You have no idea how excited I've been working on this project. This doesn't mean that it hasn't been frustrating and annoying and crazy, and it doesn't mean I haven't rewritten the programs at least a few times over. But it's been exciting! I have neglected to describe the multitudinous problems I've had in getting this program to work. Regardless, the following write-up should be sufficient. If you just want to know the answer to the question, jump down to the Conclusion.
Luckily, I already had an idea of where to get transcripts for TV episodes, which makes this experiment much easier. The website Forever Dreaming has a lot of television episode transcripts, as well as some movie transcripts.

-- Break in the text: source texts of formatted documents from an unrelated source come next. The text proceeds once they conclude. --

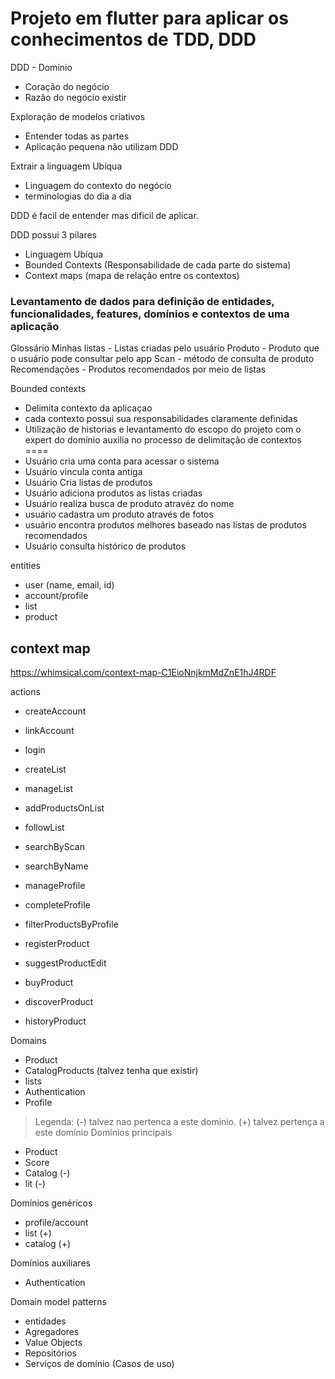 # Projeto em flutter para aplicar os conhecimentos de TDD, DDD

DDD - 
Dominio
- Coração do negócio
- Razão do negócio existir

Exploração de modelos criativos
- Entender todas as partes
- Aplicação pequena não utilizam DDD

Extrair a linguagem Ubíqua
- Linguagem do contexto do negócio
- terminologias do dia a dia


DDD é facil de entender mas dificil de aplicar.

DDD possui 3 pilares

- Linguagem Ubíqua
- Bounded Contexts (Responsabilidade de cada parte do sistema)
- Context maps (mapa de relação entre os contextos)

### Levantamento de dados para definição de entidades, funcionalidades, features, domínios e contextos de uma aplicação

Glossário
Minhas listas - Listas criadas pelo usuário
Produto - Produto que o usuário pode consultar pelo app
Scan - método de consulta de produto
Recomendações - Produtos recomendados por meio de listas


Bounded contexts 
- Delimita contexto da aplicaçao
- cada contexto possui sua responsabilidades claramente definidas
- Utilização de historias e levantamento do escopo do projeto com o expert do domínio auxilia no processo de delimitação de contextos
====
- Usuário cria uma conta para acessar o sistema
- Usuário vincula conta antiga
- Usuário Cria listas de produtos
- Usuário adiciona produtos as listas criadas
- Usuário realiza busca de produto atravéz do nome
- usuário cadastra um produto através de fotos
- usuário encontra produtos melhores baseado nas listas de produtos recomendados
- Usuário consulta histórico de produtos

entities
- user (name, email, id)
- account/profile 
- list
- product

## context map
https://whimsical.com/context-map-C1EioNnjkmMdZnE1hJ4RDF

actions
- createAccount
- linkAccount
- login

- createList
- manageList
- addProductsOnList
- followList

- searchByScan
- searchByName

- manageProfile
- completeProfile

- filterProductsByProfile

- registerProduct
- suggestProductEdit
- buyProduct
- discoverProduct
- historyProduct

Domains
- Product
- CatalogProducts (talvez tenha que existir)
- lists
- Authentication
- Profile

> Legenda: (-) talvez nao pertenca a este dominio.  (+) talvez pertença a este domínio
Domínios principais
- Product
- Score
- Catalog (-)
- lit (-)

Domínios genéricos
- profile/account
- list (+)
- catalog (+)

Domínios auxiliares
- Authentication



Domain model patterns
- entidades
- Agregadores
- Value Objects
- Repositórios
- Serviços de domínio (Casos de uso)
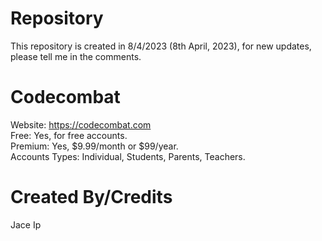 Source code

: # Repository
This repository is created in 8/4/2023 (8th April, 2023), for new updates, please tell me in the comments.

# **Codecombat**
Website: https://codecombat.com <br />
Free: Yes, for free accounts. <br />
Premium: Yes, $9.99/month or $99/year. <br />
Accounts Types: Individual, Students, Parents, Teachers. <br />

# **Created By/Credits**
Jace Ip
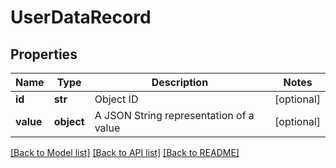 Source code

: # UserDataRecord


## Properties
Name | Type | Description | Notes
------------ | ------------- | ------------- | -------------
**id** | **str** | Object ID | [optional] 
**value** | **object** | A JSON String representation of a value | [optional] 

[[Back to Model list]](../README.md#documentation-for-models) [[Back to API list]](../README.md#documentation-for-api-endpoints) [[Back to README]](../README.md)



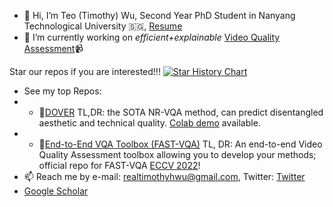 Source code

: - 👋 Hi, I’m Teo (Timothy) Wu, Second Year PhD Student in Nanyang Technological University 🇸🇬, [Resume](https://github.com/teowu/teowu/blob/master/Resume.pdf)
- 🌱 I’m currently working on *efficient+explainable* [Video Quality Assessment](https://github.com/QualityAssessment)📹

Star our repos if you are interested!!!
[![Star History Chart](https://api.star-history.com/svg?repos=QualityAssessment/DOVER,QualityAssessment/FAST-VQA-and-FasterVQA&type=Timeline)](https://star-history.com/#QualityAssessment/DOVER&QualityAssessment/FAST-VQA-and-FasterVQA&Timeline)

- See my top Repos:
- - 🥇[DOVER](https://github.com/teowu/DOVER) TL,DR: the SOTA NR-VQA method, can predict disentangled aesthetic and technical quality. [Colab demo](https://colab.research.google.com/github/taskswithcode/DOVER/blob/master/TWCDOVER.ipynb) available.
- - 🧰[End-to-End VQA Toolbox (FAST-VQA)](https://github.com/teowu/FAST-VQA-and-FasterVQA) TL, DR: An end-to-end Video Quality Assessment toolbox allowing you to develop your methods; official repo for FAST-VQA [ECCV 2022](https://www.ecva.net/papers/eccv_2022/papers_ECCV/papers/136660528.pdf)!
- 📫 Reach me by e-mail: realtimothyhwu@gmail.com, Twitter: [Twitter](https://twitter.com/HaoningTimothy)
- [Google Scholar](https://scholar.google.com.hk/citations?user=wth-VbMAAAAJ&hl=en-US)


<!---
teowu/teowu is a ✨ special ✨ repository because its `README.md` (this file) appears on your GitHub profile.
You can click the Preview link to take a look at your changes.
--->
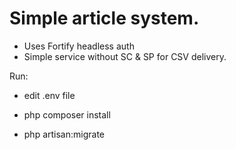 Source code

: <h1>Simple article system.</h1>

- Uses Fortify headless auth
- Simple service without SC & SP for CSV delivery.


Run:
- edit .env file

- php composer install
- php artisan:migrate
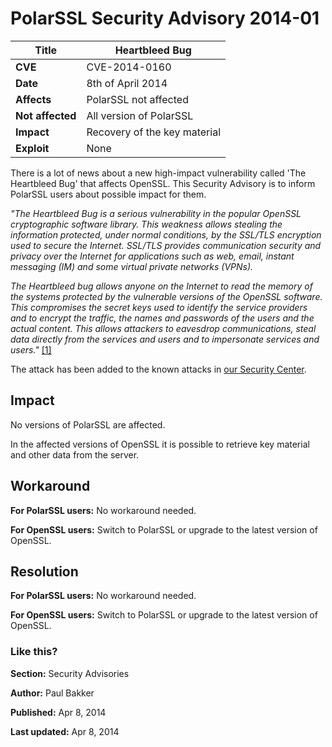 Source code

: # PolarSSL Security Advisory 2014-01

**Title** |  Heartbleed Bug
---|---
**CVE** |  CVE-2014-0160
**Date** |  8th of April 2014
**Affects** |  PolarSSL not affected
**Not affected** |  All version of PolarSSL
**Impact** |  Recovery of the key material
**Exploit** |  None

There is a lot of news about a new high-impact vulnerability called 'The
Heartbleed Bug' that affects OpenSSL. This Security Advisory is to inform
PolarSSL users about possible impact for them.

_"The Heartbleed Bug is a serious vulnerability in the popular OpenSSL
cryptographic software library. This weakness allows stealing the information
protected, under normal conditions, by the SSL/TLS encryption used to secure
the Internet. SSL/TLS provides communication security and privacy over the
Internet for applications such as web, email, instant messaging (IM) and some
virtual private networks (VPNs)._

_The Heartbleed bug allows anyone on the Internet to read the memory of the
systems protected by the vulnerable versions of the OpenSSL software. This
compromises the secret keys used to identify the service providers and to
encrypt the traffic, the names and passwords of the users and the actual
content. This allows attackers to eavesdrop communications, steal data
directly from the services and users and to impersonate services and users."_
[[1]](http://heartbleed.com/)

The attack has been added to the known attacks in [our Security
Center](/security).

## Impact

No versions of PolarSSL are affected.

In the affected versions of OpenSSL it is possible to retrieve key material
and other data from the server.

## Workaround

**For PolarSSL users:** No workaround needed.

**For OpenSSL users:** Switch to PolarSSL or upgrade to the latest version of
OpenSSL.

## Resolution

**For PolarSSL users:** No workaround needed.

**For OpenSSL users:** Switch to PolarSSL or upgrade to the latest version of
OpenSSL.

### Like this?

**Section:**
Security Advisories

**Author:**
Paul Bakker

**Published:**
Apr 8, 2014

**Last updated:**
Apr 8, 2014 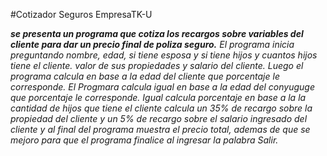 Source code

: #Cotizador Seguros EmpresaTK-U

***se presenta un programa que cotiza los recargos sobre variables del cliente para dar un precio final de poliza 
seguro.***
*El programa inicia preguntando nombre, edad, si tiene esposa y si tiene hijos y cuantos hijos tiene el cliente.
valor de sus propiedades y salario del cliente.
Luego el programa calcula en base a la edad del cliente que porcentaje le corresponde.
El Progmara calcula igual en base a la edad del conyuguge que porcentaje le corresponde.
Igual calcula porcentaje en base a la la cantidad de hijos que tiene el cliente 
calcula un 35% de recargo sobre la propiedad del cliente y un 5% de recargo sobre el salario ingresado
del cliente y al final del programa muestra el precio total, ademas de que se mejoro para que el programa
finalice al ingresar la palabra Salir.*
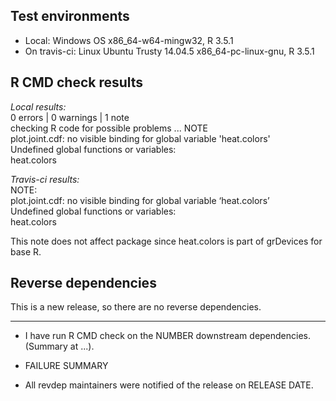 ## Test environments
* Local: Windows OS  x86_64-w64-mingw32, R 3.5.1
* On travis-ci: Linux Ubuntu Trusty 14.04.5 x86_64-pc-linux-gnu, R 3.5.1

## R CMD check results

*Local results:*  
0 errors | 0 warnings | 1 note   
checking R code for possible problems ... NOTE  
plot.joint.cdf: no visible binding for global variable 'heat.colors'  
Undefined global functions or variables:  
  heat.colors  

*Travis-ci results:*  
NOTE:  
plot.joint.cdf: no visible binding for global variable ‘heat.colors’  
Undefined global functions or variables:  
  heat.colors  

This note does not affect package since heat.colors is part of grDevices for base R.  

## Reverse dependencies

This is a new release, so there are no reverse dependencies.

---

* I have run R CMD check on the NUMBER downstream dependencies.
  (Summary at ...). 
  
* FAILURE SUMMARY

* All revdep maintainers were notified of the release on RELEASE DATE.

First, I gathered all of the titles of TV series that Forever Dreaming had available. I figured there wasn't any point in doing analysis if I couldn't calculate the number of words per episode. Then using IMDb's unofficial API, I could quickly get the average episode runtime for each series. Luckily, there was already a Python module that utilized the IMDb API so I didn't have to completely set it up myself. Unfortunately, it necessitated me using Python 2 rather than Python 3, which was only slightly more troublesome (but meant I didn't have to use parentheses in my print statements, so you win some, you lose some). Just as unfortunate, the module (imdbpy for those interested) had very limited documentation.
So, using the API, I got the series that were longer than 40 minutes and less than 65 minutes. Considering commercials, that seemed the most logical for looking at "hour long" television shows. From there, I got the title, runtime, and year (as well as series number and episode number) for each episode for each series.
I then wrote a separate program to get the transcripts of the episodes. All transcripts are recorded slightly differently, so that causes some minor major problems. There are some pretty consistent issues I could deal with right off the bat. Any line that began with a music note, or any line that began with a square bracket was deleted, since they weren't words to be included in the overall average words per minute. Also, each series needed to have at least ten episodes with data in order for me to add it to the database. However, most of the transcripts aren't consistent in their formatting, which caused a bit of a headache. After some discussion with Katya (thanks, by the way!), I found a workaround that mostly consisted of only including series that were transcribed close enough to other transcriptions. What constitutes a word is super complex, and not even linguists agree what a word is, so I just divided the transcript by spaces. From here, it's just a matter of dividing the words in an episode by the number of minutes in the episode.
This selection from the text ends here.